EXERCISE PROMPT — Reproduce each line of the entries that carries "state".

.....

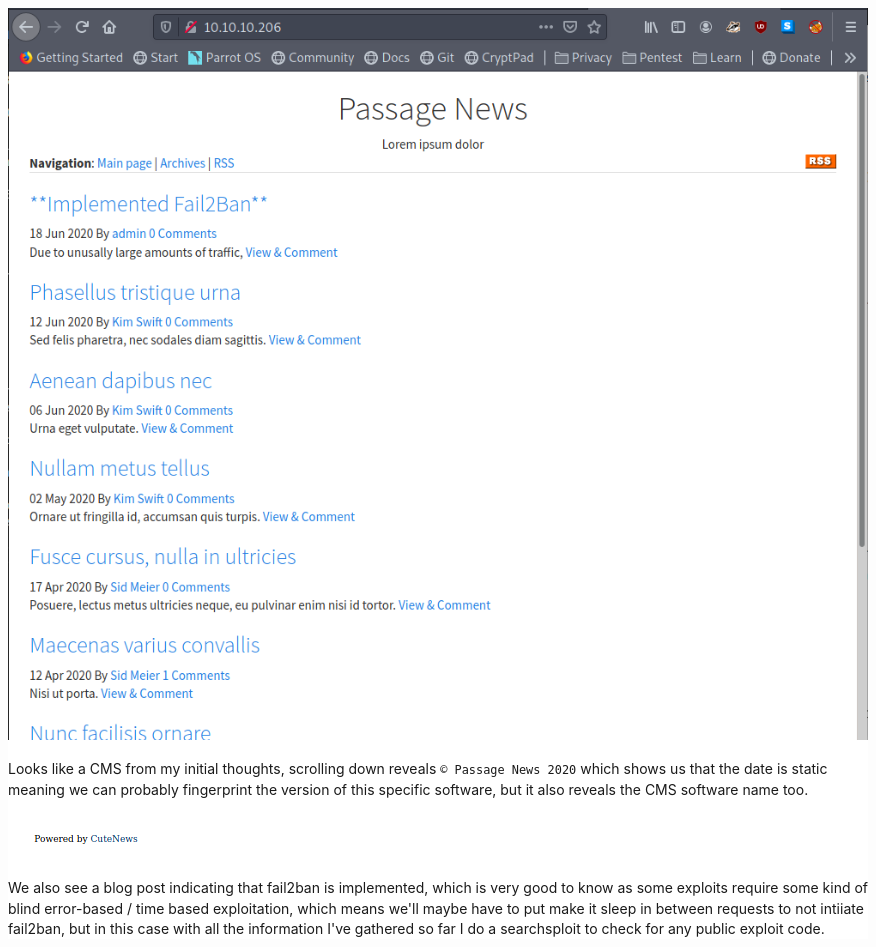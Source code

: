 ![webpage](/assets/images/htb/passage/webpage.png)

Looks like a CMS from my initial thoughts, scrolling down reveals `© Passage News 2020` which shows us that the date is static meaning we can probably fingerprint the version of this specific software, but it also reveals the CMS software name too.

![cms-software](/assets/images/htb/passage/cms.png)

We also see a blog post indicating that fail2ban is implemented, which is very good to know as some exploits require some kind of blind error-based / time based exploitation, which means we'll maybe have to put make it sleep in between requests to not intiiate fail2ban, but in this case with all the information I've gathered so far I do a searchsploit to check for any public exploit code.
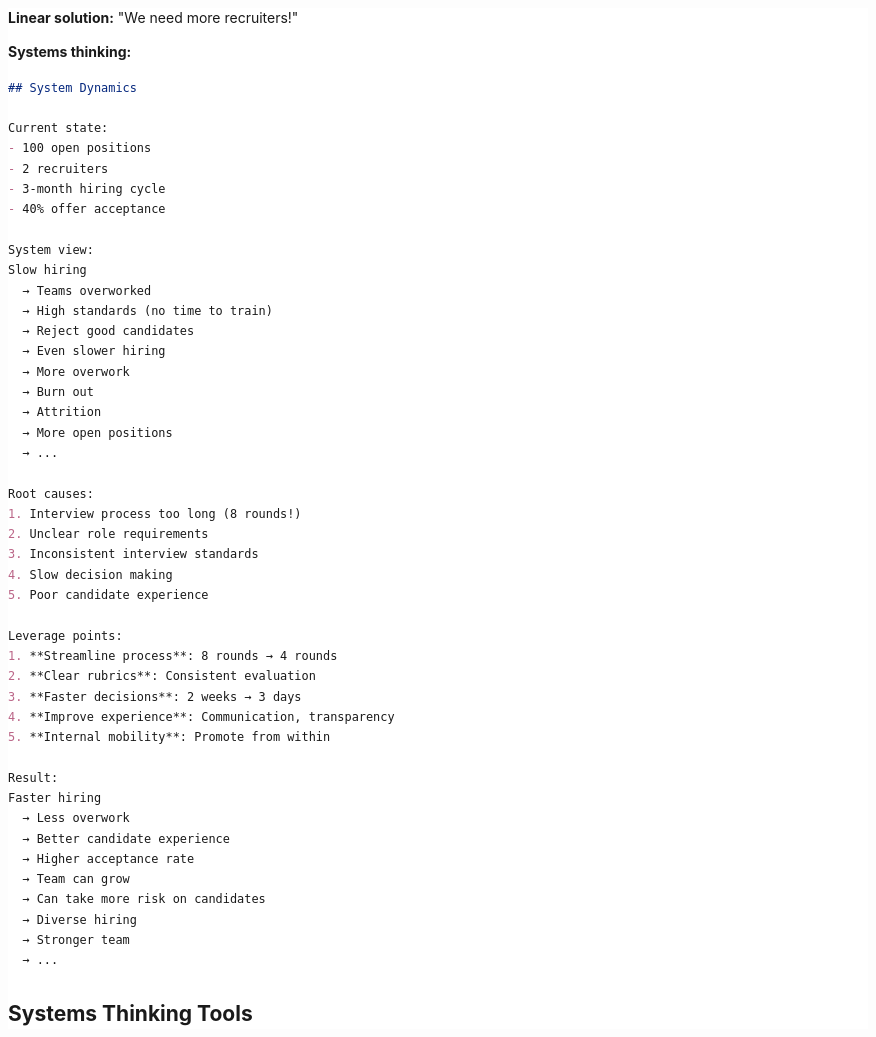**Linear solution:**
"We need more recruiters!"

**Systems thinking:**

```markdown
## System Dynamics

Current state:
- 100 open positions
- 2 recruiters
- 3-month hiring cycle
- 40% offer acceptance

System view:
Slow hiring
  → Teams overworked
  → High standards (no time to train)
  → Reject good candidates
  → Even slower hiring
  → More overwork
  → Burn out
  → Attrition
  → More open positions
  → ...

Root causes:
1. Interview process too long (8 rounds!)
2. Unclear role requirements
3. Inconsistent interview standards
4. Slow decision making
5. Poor candidate experience

Leverage points:
1. **Streamline process**: 8 rounds → 4 rounds
2. **Clear rubrics**: Consistent evaluation
3. **Faster decisions**: 2 weeks → 3 days
4. **Improve experience**: Communication, transparency
5. **Internal mobility**: Promote from within

Result:
Faster hiring
  → Less overwork
  → Better candidate experience
  → Higher acceptance rate
  → Team can grow
  → Can take more risk on candidates
  → Diverse hiring
  → Stronger team
  → ...
```

## Systems Thinking Tools
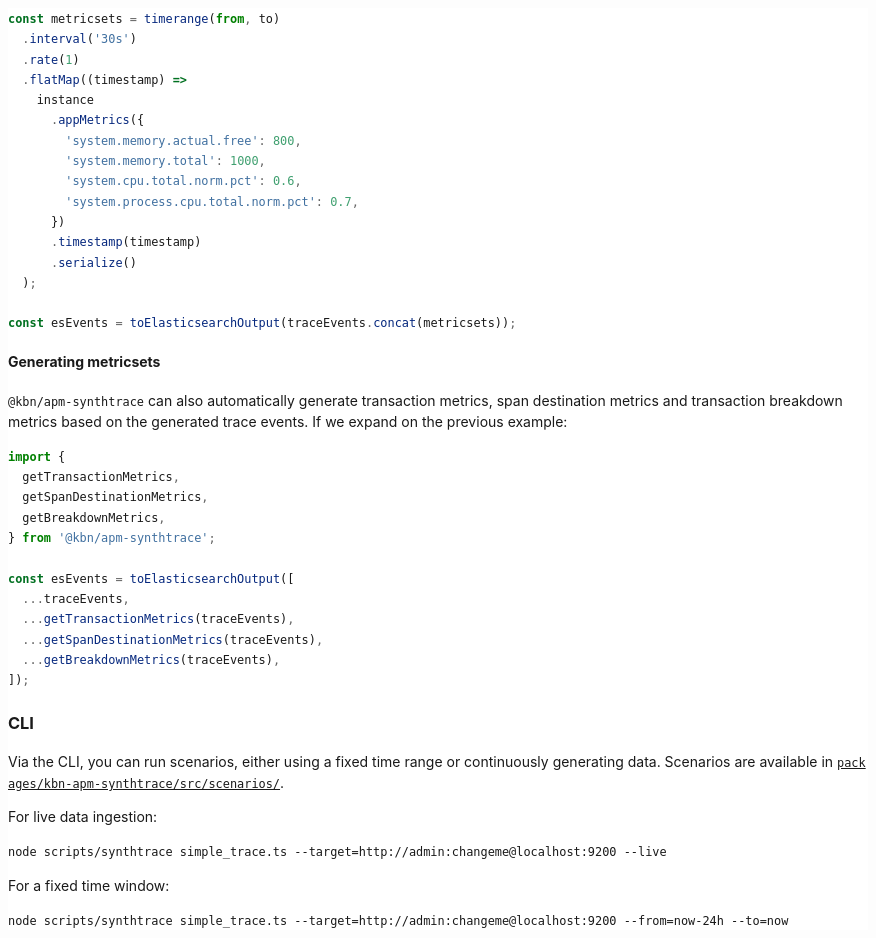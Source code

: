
 ```ts
const metricsets = timerange(from, to)
  .interval('30s')
  .rate(1)
  .flatMap((timestamp) =>
    instance
      .appMetrics({
        'system.memory.actual.free': 800,
        'system.memory.total': 1000,
        'system.cpu.total.norm.pct': 0.6,
        'system.process.cpu.total.norm.pct': 0.7,
      })
      .timestamp(timestamp)
      .serialize()
  );

const esEvents = toElasticsearchOutput(traceEvents.concat(metricsets));
```

#### Generating metricsets

`@kbn/apm-synthtrace` can also automatically generate transaction metrics, span destination metrics and transaction breakdown metrics based on the generated trace events. If we expand on the previous example:

```ts
import {
  getTransactionMetrics,
  getSpanDestinationMetrics,
  getBreakdownMetrics,
} from '@kbn/apm-synthtrace';

const esEvents = toElasticsearchOutput([
  ...traceEvents,
  ...getTransactionMetrics(traceEvents),
  ...getSpanDestinationMetrics(traceEvents),
  ...getBreakdownMetrics(traceEvents),
]);
```

### CLI

Via the CLI, you can run scenarios, either using a fixed time range or continuously generating data. Scenarios are available in [`packages/kbn-apm-synthtrace/src/scenarios/`](https://github.com/elastic/kibana/blob/main/packages/kbn-apm-synthtrace/src/scenarios/).

For live data ingestion:

```
node scripts/synthtrace simple_trace.ts --target=http://admin:changeme@localhost:9200 --live
```

For a fixed time window:

```
node scripts/synthtrace simple_trace.ts --target=http://admin:changeme@localhost:9200 --from=now-24h --to=now
```
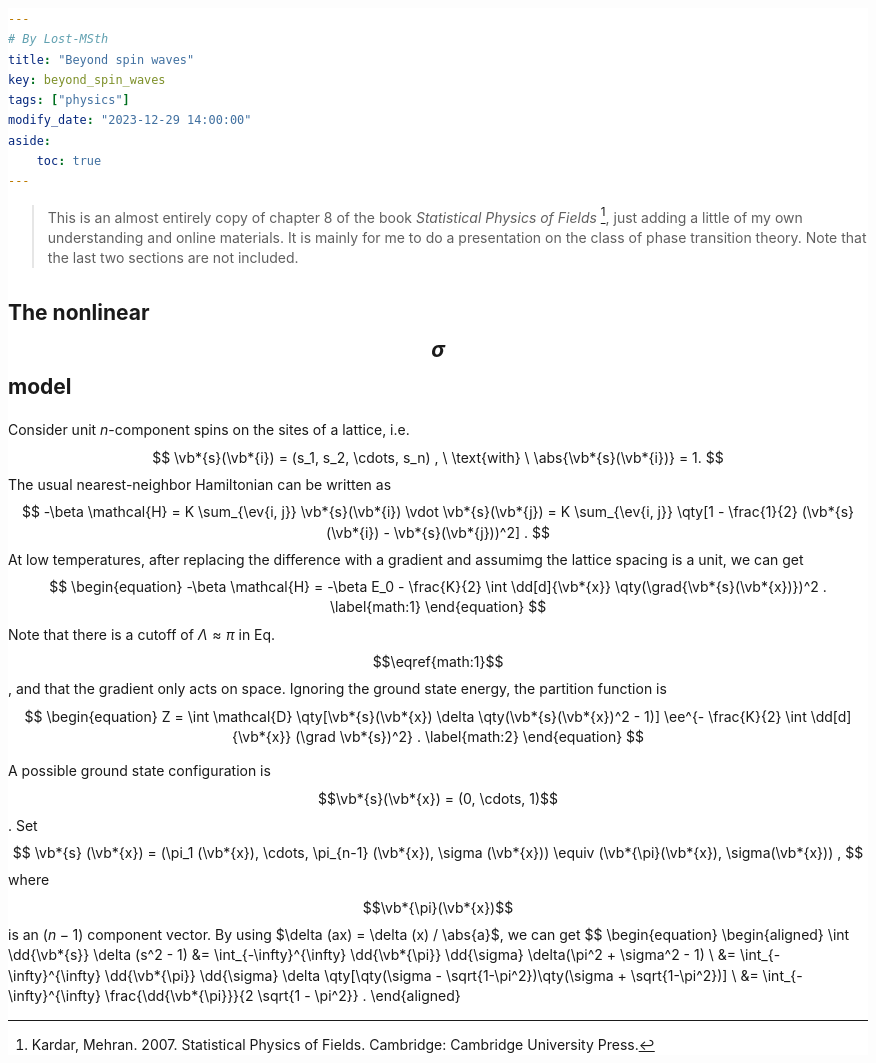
 ```yaml
---
# By Lost-MSth
title: "Beyond spin waves"
key: beyond_spin_waves
tags: ["physics"]
modify_date: "2023-12-29 14:00:00"
aside:
    toc: true
---
```


> This is an almost entirely copy of chapter 8 of the book *Statistical Physics of Fields* [^1], just adding a little of my own understanding and online materials. It is mainly for me to do a presentation on the class of phase transition theory. Note that the last two sections are not included.

[^1]: Kardar, Mehran. 2007. Statistical Physics of Fields. Cambridge: Cambridge University Press.



## The nonlinear $$\sigma$$ model

Consider unit $n$-component spins on the sites of a lattice, i.e.
$$
\vb*{s}(\vb*{i}) = (s_1, s_2, \cdots, s_n) , \ \text{with} \ \abs{\vb*{s}(\vb*{i})} = 1.
$$
The usual nearest-neighbor Hamiltonian can be written as
$$
-\beta \mathcal{H} = K \sum_{\ev{i, j}} \vb*{s}(\vb*{i}) \vdot \vb*{s}(\vb*{j}) = K \sum_{\ev{i, j}} \qty[1 - \frac{1}{2} (\vb*{s}(\vb*{i}) - \vb*{s}(\vb*{j}))^2] .
$$
At low temperatures, after replacing the difference with a gradient and assumimg the lattice spacing is a unit, we can get
$$
\begin{equation}
    -\beta \mathcal{H} = -\beta E_0 - \frac{K}{2} \int \dd[d]{\vb*{x}} \qty(\grad{\vb*{s}(\vb*{x})})^2 .
    \label{math:1}
\end{equation}
$$
Note that there is a cutoff of $\Lambda \approx \pi$ in Eq. $$\eqref{math:1}$$, and that the gradient only acts on space. Ignoring the ground state energy, the partition function is
$$
\begin{equation}
    Z = \int \mathcal{D} \qty[\vb*{s}(\vb*{x}) \delta \qty(\vb*{s}(\vb*{x})^2 - 1)] \ee^{- \frac{K}{2} \int \dd[d]{\vb*{x}} (\grad \vb*{s})^2} .
    \label{math:2}
\end{equation}
$$

A possible ground state configuration is $$\vb*{s}(\vb*{x}) = (0, \cdots, 1)$$. Set
$$
    \vb*{s} (\vb*{x}) = (\pi_1 (\vb*{x}), \cdots, \pi_{n-1} (\vb*{x}), \sigma (\vb*{x})) \equiv (\vb*{\pi}(\vb*{x}), \sigma(\vb*{x})) ,
$$
where $$\vb*{\pi}(\vb*{x})$$ is an $(n-1)$ component vector. By using $\delta (ax) = \delta (x) / \abs{a}$, we can get
$$
\begin{equation}
    \begin{aligned}
        \int \dd{\vb*{s}} \delta (s^2 - 1) &= \int_{-\infty}^{\infty} \dd{\vb*{\pi}} \dd{\sigma} \delta(\pi^2 + \sigma^2 - 1) \\
        &= \int_{-\infty}^{\infty} \dd{\vb*{\pi}} \dd{\sigma} \delta \qty[\qty(\sigma - \sqrt{1-\pi^2})\qty(\sigma + \sqrt{1-\pi^2})] \\
        &= \int_{-\infty}^{\infty} \frac{\dd{\vb*{\pi}}}{2 \sqrt{1 - \pi^2}} .
    \end{aligned}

.....

ANSWER SPACE —
Current state:
Note that there is a cutoff of $\Lambda \approx \pi$ in Eq. $$\eqref{math:1}$$, and that the gradient only acts on space. Ignoring the ground state energy, the partition function is
A possible ground state configuration is $$\vb*{s}(\vb*{x}) = (0, \cdots, 1)$$. Set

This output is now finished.